My first real, full-time job out of college was working for the Post-Tribune. I was at the bottom of the totem pole, but I loved it. My position was dummy clerk, which meant I started the layout of each paper by placing the ads on the pages.
It wasn’t very taxing; more like working a giant puzzle, but I was able to interact with not only the ad department, but also reporters, editors and the production staff. Heady stuff for someone just out of journalism school. I was able garner a great overview of the newspaper industry and what it takes to produce a daily paper.
Think back on your first job and what you earned.
Colin Kennedy, Dyer: I was a lifeguard at a local community pool. Thought it would be a good way to meet girls, but we had to pull someone out of the water my first week on the job. After that I realized people could be depending on me for their very lives. I learned a life lesson: how I do my job, any job, not only affects me but many others. I think I’ve gone into other work situations with a greater sense of responsibility.

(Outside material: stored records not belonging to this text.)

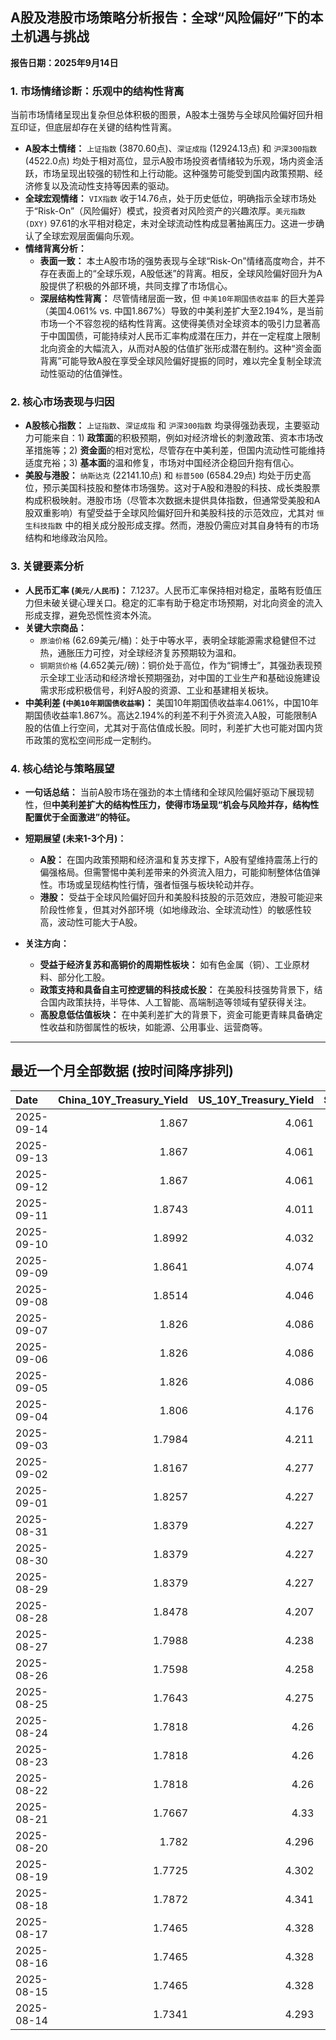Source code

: ## A股及港股市场策略分析报告：全球“风险偏好”下的本土机遇与挑战

**报告日期：2025年9月14日**

### 1. 市场情绪诊断：乐观中的结构性背离

当前市场情绪呈现出复杂但总体积极的图景，A股本土强势与全球风险偏好回升相互印证，但底层却存在关键的结构性背离。

*   **A股本土情绪：** `上证指数` (3870.60点)、`深证成指` (12924.13点) 和 `沪深300指数` (4522.0点) 均处于相对高位，显示A股市场投资者情绪较为乐观，场内资金活跃，市场呈现出较强的韧性和上行动能。这种强势可能受到国内政策预期、经济修复以及流动性支持等因素的驱动。
*   **全球宏观情绪：** `VIX指数` 收于14.76点，处于历史低位，明确指示全球市场处于“Risk-On”（风险偏好）模式，投资者对风险资产的兴趣浓厚。`美元指数(DXY)` 97.61的水平相对稳定，未对全球流动性构成显著抽离压力。这进一步确认了全球宏观层面偏向乐观。
*   **情绪背离分析：**
    *   **表面一致：** 本土A股市场的强势表现与全球“Risk-On”情绪高度吻合，并不存在表面上的“全球乐观，A股低迷”的背离。相反，全球风险偏好回升为A股提供了积极的外部环境，共同支撑了市场信心。
    *   **深层结构性背离：** 尽管情绪层面一致，但 `中美10年期国债收益率` 的巨大差异（美国4.061% vs. 中国1.867%）导致的中美利差扩大至2.194%，是当前市场一个不容忽视的结构性背离。这使得美债对全球资本的吸引力显著高于中国国债，可能持续对人民币汇率构成潜在压力，并在一定程度上限制北向资金的大幅流入，从而对A股的估值扩张形成潜在制约。这种“资金面背离”可能导致A股在享受全球风险偏好提振的同时，难以完全复制全球流动性驱动的估值弹性。

### 2. 核心市场表现与归因

*   **A股核心指数：** `上证指数`、`深证成指` 和 `沪深300指数` 均录得强劲表现，主要驱动力可能来自：1) **政策面**的积极预期，例如对经济增长的刺激政策、资本市场改革措施等；2) **资金面**的相对宽松，尽管存在中美利差，但国内流动性可能维持适度充裕；3) **基本面**的温和修复，市场对中国经济企稳回升抱有信心。
*   **美股与港股：** `纳斯达克` (22141.10点) 和 `标普500` (6584.29点) 均处于历史高位，预示美国科技股和整体市场强势。这对于A股和港股的科技、成长类股票构成积极映射。港股市场（尽管本次数据未提供具体指数，但通常受美股和A股双重影响）有望受益于全球风险偏好回升和美股科技的示范效应，尤其对 `恒生科技指数` 中的相关成分股形成支撑。然而，港股仍需应对其自身特有的市场结构和地缘政治风险。

### 3. 关键要素分析

*   **人民币汇率 (`美元/人民币`)：** 7.1237。人民币汇率保持相对稳定，虽略有贬值压力但未破关键心理关口。稳定的汇率有助于稳定市场预期，对北向资金的流入形成支撑，避免恐慌性资本外流。
*   **关键大宗商品：**
    *   `原油价格` (62.69美元/桶)：处于中等水平，表明全球能源需求稳健但不过热，通胀压力可控，对全球经济复苏预期较为温和。
    *   `铜期货价格` (4.652美元/磅)：铜价处于高位，作为“铜博士”，其强劲表现预示全球工业活动和经济增长预期强劲，对中国的工业生产和基础设施建设需求形成积极信号，利好A股的资源、工业和基建相关板块。
*   **中美利差 (`中美10年期国债收益率`)：** 美国10年期国债收益率4.061%，中国10年期国债收益率1.867%。高达2.194%的利差不利于外资流入A股，可能限制A股的估值上行空间，尤其对于高估值成长股。同时，利差扩大也可能对国内货币政策的宽松空间形成一定制约。

### 4. 核心结论与策略展望

*   **一句话总结：** 当前A股市场在强劲的本土情绪和全球风险偏好驱动下展现韧性，但**中美利差扩大的结构性压力，使得市场呈现“机会与风险并存，结构性配置优于全面激进”的特征。**

*   **短期展望 (未来1-3个月)：**
    *   **A股：** 在国内政策预期和经济温和复苏支撑下，A股有望维持震荡上行的偏强格局。但需警惕中美利差带来的外资流入阻力，可能抑制整体估值弹性。市场或呈现结构性行情，强者恒强与板块轮动并存。
    *   **港股：** 受益于全球风险偏好回升和美股科技股的示范效应，港股可能迎来阶段性修复，但其对外部环境（如地缘政治、全球流动性）的敏感性较高，波动性可能大于A股。

*   **关注方向：**
    *   **受益于经济复苏和高铜价的周期性板块：** 如有色金属（铜）、工业原材料、部分化工股。
    *   **政策支持和具备自主可控逻辑的科技成长股：** 在美股科技强势背景下，结合国内政策扶持，半导体、人工智能、高端制造等领域有望获得关注。
    *   **高股息低估值板块：** 在中美利差扩大的背景下，资金可能更青睐具备确定性收益和防御属性的板块，如能源、公用事业、运营商等。

---

## 最近一个月全部数据 (按时间降序排列)

| Date       |   China_10Y_Treasury_Yield |   US_10Y_Treasury_Yield |   Shanghai_Composite_Index |   CSI_300_Index |   Shenzhen_Component_Index |   GOLD_spot_price |   OIL_price |   ALUMINUM_future |   BTC_price |   USD_CNY_exchange_rate |   Commodity_Index_ETF |   US_Dollar_Index |   ETH_price |   LEAN_HOGS_future |   COPPER_future |   High_Yield_Bond_ETF |   LIVE_CATTLE_future |   GOLD_near_month_future |   NATURAL_GAS_future |   PLATINUM_future |   SILVER_future |   Long_Term_Treasury_ETF |   CORN_future |   SOYBEANS_future |   WHEAT_future |   SP500_close |   NASDAQ_close |   VIX_close |   GOLD_basis_spot_vs_near |
|:-----------|---------------------------:|------------------------:|---------------------------:|----------------:|---------------------------:|------------------:|------------:|------------------:|------------:|------------------------:|----------------------:|------------------:|------------:|-------------------:|----------------:|----------------------:|---------------------:|-------------------------:|---------------------:|------------------:|----------------:|-------------------------:|--------------:|------------------:|---------------:|--------------:|---------------:|------------:|--------------------------:|
| 2025-09-14 |                     1.867  |                   4.061 |                    3870.6  |         4522    |                    12924.1 |            3686.4 |       62.69 |           2632    |      115780 |                  7.1237 |                 22.35 |            97.615 |     4625.2  |             97.125 |          4.652  |               80.96   |              229.975 |                   3686.4 |                2.941 |            1411.7 |          42.83  |                  89.95   |        430    |           1046.25 |         523.5  |       6584.29 |        22141.1 |       14.76 |                    0      |
| 2025-09-13 |                     1.867  |                   4.061 |                    3870.6  |         4522    |                    12924.1 |            3686.4 |       62.69 |           2632    |      115951 |                  7.1237 |                 22.35 |            97.615 |     4668.18 |             97.125 |          4.652  |               80.96   |              229.975 |                   3686.4 |                2.941 |            1411.7 |          42.83  |                  89.95   |        430    |           1046.25 |         523.5  |       6584.29 |        22141.1 |       14.76 |                    0      |
| 2025-09-12 |                     1.867  |                   4.061 |                    3870.6  |         4522    |                    12924.1 |            3686.4 |       62.69 |           2632    |      116102 |                  7.1237 |                 22.35 |            97.615 |     4715.25 |             97.125 |          4.652  |               80.96   |              229.975 |                   3686.4 |                2.941 |            1411.7 |          42.83  |                  89.95   |        430    |           1046.25 |         523.5  |       6584.29 |        22141.1 |       14.76 |                    0      |
| 2025-09-11 |                     1.8743 |                   4.011 |                    3875.31 |         4548.04 |                    12979.9 |            3636.9 |       62.37 |           2587.75 |      115508 |                  7.1207 |                 22.22 |            97.54  |     4461.23 |             98.175 |          4.5905 |               81.04   |              232.275 |                   3645   |                2.934 |            1395.4 |          41.697 |                  90.34   |        399    |           1015.25 |         503    |       6587.47 |        22043.1 |       14.71 |                   -8.1001 |
| 2025-09-10 |                     1.8992 |                   4.032 |                    3812.22 |         4445.37 |                    12557.7 |            3643.6 |       63.67 |           2518.25 |      113955 |                  7.1209 |                 22.39 |            97.78  |     4349.15 |             96.825 |          4.55   |               80.84   |              231.15  |                   3653.1 |                3.029 |            1392.9 |          41.133 |                  89.74   |        397.25 |           1005.5  |         495    |       6532.04 |        21886.1 |       15.35 |                   -9.5    |
| 2025-09-09 |                     1.8641 |                   4.074 |                    3807.29 |         4436.26 |                    12510.6 |            3643.3 |       62.63 |           2516    |      111531 |                  7.1293 |                 22.24 |            97.79  |     4309.04 |             96.125 |          4.501  |               80.78   |              230.175 |                   3653.3 |                3.117 |            1367.3 |          40.878 |                  89.23   |        401.25 |           1011.5  |         500.75 |       6512.61 |        21879.5 |       15.04 |                  -10      |
| 2025-09-08 |                     1.8514 |                   4.046 |                    3826.84 |         4467.57 |                    12666.8 |            3638.1 |       62.26 |           2511    |      112071 |                  7.1325 |                 22.18 |            97.45  |     4308.07 |             95.15  |          4.4905 |               80.87   |              235.8   |                   3648.5 |                3.09  |            1380.8 |          41.426 |                  89.74   |        403    |           1013.5  |         505.5  |       6495.15 |        21798.7 |       15.11 |                  -10.3999 |
| 2025-09-07 |                     1.826  |                   4.086 |                    3812.51 |         4460.33 |                    12590.6 |            3613.2 |       61.87 |           2495.25 |      111168 |                  7.1414 |                 22.03 |            97.77  |     4305.35 |             96.025 |          4.4825 |               80.87   |              235.975 |                   3624   |                3.048 |            1381.7 |          41.074 |                  88.56   |        399    |           1006.5  |         501    |       6481.5  |        21700.4 |       15.18 |                  -10.8    |
| 2025-09-06 |                     1.826  |                   4.086 |                    3812.51 |         4460.33 |                    12590.6 |            3613.2 |       61.87 |           2495.25 |      110225 |                  7.1414 |                 22.03 |            97.77  |     4274.24 |             96.025 |          4.4825 |               80.87   |              235.975 |                   3624   |                3.048 |            1381.7 |          41.074 |                  88.56   |        399    |           1006.5  |         501    |       6481.5  |        21700.4 |       15.18 |                  -10.8    |
| 2025-09-05 |                     1.826  |                   4.086 |                    3812.51 |         4460.33 |                    12590.6 |            3613.2 |       61.87 |           2495.25 |      110651 |                  7.1414 |                 22.03 |            97.77  |     4306.99 |             96.025 |          4.4825 |               80.87   |              235.975 |                   3624   |                3.048 |            1381.7 |          41.074 |                  88.56   |        399    |           1006.5  |         501    |       6481.5  |        21700.4 |       15.18 |                  -10.8    |
| 2025-09-04 |                     1.806  |                   4.176 |                    3765.88 |         4365.21 |                    12118.7 |            3565.8 |       63.48 |           2488.75 |      110724 |                  7.1414 |                 22.21 |            98.35  |     4298.74 |             95.025 |          4.488  |               80.83   |              236.95  |                   3577.3 |                3.074 |            1371.2 |          40.911 |                  87.23   |        399.75 |           1012    |         502.25 |       6502.08 |        21707.7 |       15.3  |                  -11.5    |
| 2025-09-03 |                     1.7984 |                   4.211 |                    3813.56 |         4459.83 |                    12472   |            3593.2 |       63.97 |           2505.5  |      111723 |                  7.139  |                 22.37 |            98.14  |     4450.39 |             93.825 |          4.5585 |               80.61   |              238.325 |                   3606.1 |                3.064 |            1448.6 |          41.542 |                  86.57   |        397.75 |           1016    |         504    |       6448.26 |        21497.7 |       16.35 |                  -12.9001 |
| 2025-09-02 |                     1.8167 |                   4.277 |                    3858.13 |         4490.45 |                    12553.8 |            3549.4 |       65.59 |           2514.5  |      111201 |                  7.1304 |                 22.57 |            98.4   |     4325.37 |             95.55  |          4.5695 |               80.39   |              239.525 |                   3562.9 |                3.009 |            1405.8 |          41.071 |                  85.63   |        403    |           1025.75 |         513    |       6415.54 |        21279.6 |       17.17 |                  -13.5    |
| 2025-09-01 |                     1.8257 |                   4.227 |                    3875.53 |         4523.71 |                    12829   |            3473.7 |       64.01 |           2514.75 |      109251 |                  7.1304 |                 22.21 |            97.77  |     4314.47 |             95.025 |          4.5185 |               80.477  |              241.9   |                   3487.2 |                2.997 |            1365.7 |          40.2   |                  86.272  |        398    |           1036.75 |         518    |       6460.26 |        21455.6 |       15.36 |                  -13.5    |
| 2025-08-31 |                     1.8379 |                   4.227 |                    3857.93 |         4496.76 |                    12696.2 |            3473.7 |       64.01 |           2514.75 |      108237 |                  7.153  |                 22.21 |            97.77  |     4390.02 |             95.025 |          4.5185 |               80.477  |              241.9   |                   3487.2 |                2.997 |            1365.7 |          40.2   |                  86.272  |        398    |           1036.75 |         518    |       6460.26 |        21455.6 |       15.36 |                  -13.5    |
| 2025-08-30 |                     1.8379 |                   4.227 |                    3857.93 |         4496.76 |                    12696.2 |            3473.7 |       64.01 |           2514.75 |      108808 |                  7.153  |                 22.21 |            97.77  |     4374.15 |             95.025 |          4.5185 |               80.477  |              241.9   |                   3487.2 |                2.997 |            1365.7 |          40.2   |                  86.272  |        398    |           1036.75 |         518    |       6460.26 |        21455.6 |       15.36 |                  -13.5    |
| 2025-08-29 |                     1.8379 |                   4.227 |                    3857.93 |         4496.76 |                    12696.2 |            3473.7 |       64.01 |           2514.75 |      108411 |                  7.153  |                 22.21 |            97.77  |     4360.15 |             95.025 |          4.5185 |               80.477  |              241.9   |                   3487.2 |                2.997 |            1365.7 |          40.2   |                  86.272  |        398    |           1036.75 |         518    |       6460.26 |        21455.6 |       15.36 |                  -13.5    |
| 2025-08-28 |                     1.8478 |                   4.207 |                    3843.6  |         4463.78 |                    12571.4 |            3431.8 |       64.6  |           2516.25 |      112545 |                  7.153  |                 22.18 |            97.81  |     4507.18 |             94.275 |          4.4635 |               80.6263 |              237     |                   3445.8 |                2.944 |            1356.4 |          39.19  |                  86.8897 |        385.5  |           1028.25 |         510.25 |       6501.86 |        21705.2 |       14.43 |                  -14      |
| 2025-08-27 |                     1.7988 |                   4.238 |                    3800.35 |         4386.13 |                    12295.1 |            3404.6 |       64.15 |           2506    |      111222 |                  7.152  |                 22.04 |            98.23  |     4503.39 |             93.9   |          4.4145 |               80.5865 |              243.25  |                   3404.6 |                2.867 |            1341.4 |          38.689 |                  86.3218 |        382.5  |           1027.25 |         502.25 |       6481.4  |        21590.1 |       14.85 |                    0      |
| 2025-08-26 |                     1.7598 |                   4.258 |                    3868.38 |         4452.59 |                    12473.2 |            3388.6 |       63.25 |           2541.25 |      111803 |                  7.151  |                 22.02 |            98.23  |     4600.43 |             93.425 |          4.4505 |               80.487  |              242.5   |                   3388.6 |                2.717 |            1342.4 |          38.582 |                  86.4214 |        387.5  |           1028.75 |         509.5  |       6465.94 |        21544.3 |       14.62 |                    0      |
| 2025-08-25 |                     1.7643 |                   4.275 |                    3883.56 |         4469.22 |                    12441.1 |            3373.8 |       64.8  |           2527    |      110124 |                  7.1675 |                 22.19 |            98.43  |     4372.99 |             91.4   |          4.4665 |               80.3078 |              240.225 |                   3373.8 |                2.696 |            1331.6 |          38.677 |                  86.4712 |        389.25 |           1025.5  |         506.75 |       6439.32 |        21449.3 |       14.79 |                    0      |
| 2025-08-24 |                     1.7818 |                   4.26  |                    3825.76 |         4378    |                    12166.1 |            3374.4 |       63.66 |           2505.25 |      113458 |                  7.1799 |                 22.08 |            97.72  |     4779.65 |             91.2   |          4.4475 |               80.467  |              239.95  |                   3374.4 |                2.698 |            1355.4 |          39.003 |                  86.7203 |        388.25 |           1036.5  |         504.75 |       6466.91 |        21496.5 |       14.22 |                    0      |
| 2025-08-23 |                     1.7818 |                   4.26  |                    3825.76 |         4378    |                    12166.1 |            3374.4 |       63.66 |           2505.25 |      115374 |                  7.1799 |                 22.08 |            97.72  |     4776.09 |             91.2   |          4.4475 |               80.467  |              239.95  |                   3374.4 |                2.698 |            1355.4 |          39.003 |                  86.7203 |        388.25 |           1036.5  |         504.75 |       6466.91 |        21496.5 |       14.22 |                    0      |
| 2025-08-22 |                     1.7818 |                   4.26  |                    3825.76 |         4378    |                    12166.1 |            3374.4 |       63.66 |           2505.25 |      116874 |                  7.1799 |                 22.08 |            97.72  |     4831.35 |             91.2   |          4.4475 |               80.467  |              239.95  |                   3374.4 |                2.698 |            1355.4 |          39.003 |                  86.7203 |        388.25 |           1036.5  |         504.75 |       6466.91 |        21496.5 |       14.22 |                    0      |
| 2025-08-21 |                     1.7667 |                   4.33  |                    3771.1  |         4288.07 |                    11919.8 |            3336.9 |       63.52 |           2484.5  |      112419 |                  7.1757 |                 21.99 |            98.62  |     4223.21 |             89.925 |          4.4315 |               79.8201 |              238.65  |                   3336.9 |                2.826 |            1351.2 |          38.027 |                  86.0827 |        387.25 |           1034.5  |         507    |       6370.17 |        21100.3 |       16.6  |                    0      |
| 2025-08-20 |                     1.782  |                   4.296 |                    3766.21 |         4271.4  |                    11926.7 |            3343.4 |       63.21 |           2459.75 |      114275 |                  7.1819 |                 21.86 |            98.22  |     4334.5  |             89.95  |          4.426  |               79.9694 |              238.525 |                   3343.4 |                2.752 |            1334   |          37.705 |                  86.5111 |        380    |           1015    |         505.5  |       6395.78 |        21172.9 |       15.69 |                    0      |
| 2025-08-19 |                     1.7725 |                   4.302 |                    3727.29 |         4223.37 |                    11821.6 |            3313.4 |       62.35 |           2428    |      112831 |                  7.1846 |                 21.62 |            98.27  |     4073.46 |             90.15  |          4.409  |               79.9993 |              236.325 |                   3313.4 |                2.766 |            1302.3 |          37.261 |                  86.3218 |        379.5  |           1013    |         498.5  |       6411.37 |        21314.9 |       15.57 |                    0      |
| 2025-08-18 |                     1.7872 |                   4.341 |                    3728.03 |         4239.41 |                    11835.6 |            3331.7 |       63.42 |           2458.5  |      116252 |                  7.1817 |                 21.79 |            98.17  |     4312.5  |             90.125 |          4.457  |               80.0192 |              236.725 |                   3331.7 |                2.89  |            1326.4 |          37.951 |                  85.8237 |        383    |           1020.75 |         502.75 |       6449.15 |        21629.8 |       14.99 |                    0      |
| 2025-08-17 |                     1.7465 |                   4.328 |                    3696.77 |         4202.35 |                    11634.7 |            3336   |       62.8  |           2480.75 |      117453 |                  7.1795 |                 21.77 |            97.85  |     4473.27 |             90.1   |          4.478  |               80.0789 |              236.25  |                   3336   |                2.916 |            1334.3 |          37.894 |                  86.0728 |        383.75 |           1022.25 |         506.5  |       6449.8  |        21623   |       15.09 |                    0      |
| 2025-08-16 |                     1.7465 |                   4.328 |                    3696.77 |         4202.35 |                    11634.7 |            3336   |       62.8  |           2480.75 |      117491 |                  7.1795 |                 21.77 |            97.85  |     4426.18 |             90.1   |          4.478  |               80.0789 |              236.25  |                   3336   |                2.916 |            1334.3 |          37.894 |                  86.0728 |        383.75 |           1022.25 |         506.5  |       6449.8  |        21623   |       15.09 |                    0      |
| 2025-08-15 |                     1.7465 |                   4.328 |                    3696.77 |         4202.35 |                    11634.7 |            3336   |       62.8  |           2480.75 |      117398 |                  7.1795 |                 21.77 |            97.85  |     4439.99 |             90.1   |          4.478  |               80.0789 |              236.25  |                   3336   |                2.916 |            1334.3 |          37.894 |                  86.0728 |        383.75 |           1022.25 |         506.5  |       6449.8  |        21623   |       15.09 |                    0      |
| 2025-08-14 |                     1.7341 |                   4.293 |                    3666.44 |         4173.31 |                    11451.4 |            3335.2 |       63.96 |           2501.5  |      118360 |                  7.1743 |                 21.84 |            98.25  |     4548.17 |            109.65  |          4.4645 |               80.0192 |              233.35  |                   3335.2 |                2.841 |            1350.3 |          37.982 |                  86.6904 |        375    |           1008.5  |         503.5  |       6468.54 |        21710.7 |       14.83 |                    0      |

George Boliker, Hammond: When I was a teen, my parents would send me to my aunt and uncle’s farm in Nebraska to work for the summer. My uncle expected me to work side-by-side with the regular farm workers and it was tough, hot, hard labor. I came away with a greater appreciation for what it takes to put food on the tables of this country.
Maryann Morando, Highland: I desperately wanted my own car when I turned 16 so my parents said they would match me, dollar for dollar, on what I could earn. I didn’t want to do fast food so I turned to babysitting…taking ever job I could get, even passing up dates. Over the course of a year, I earned $3,500 and, with the match, I was able to buy a really nice used car. I learned the pride of working for something I wanted.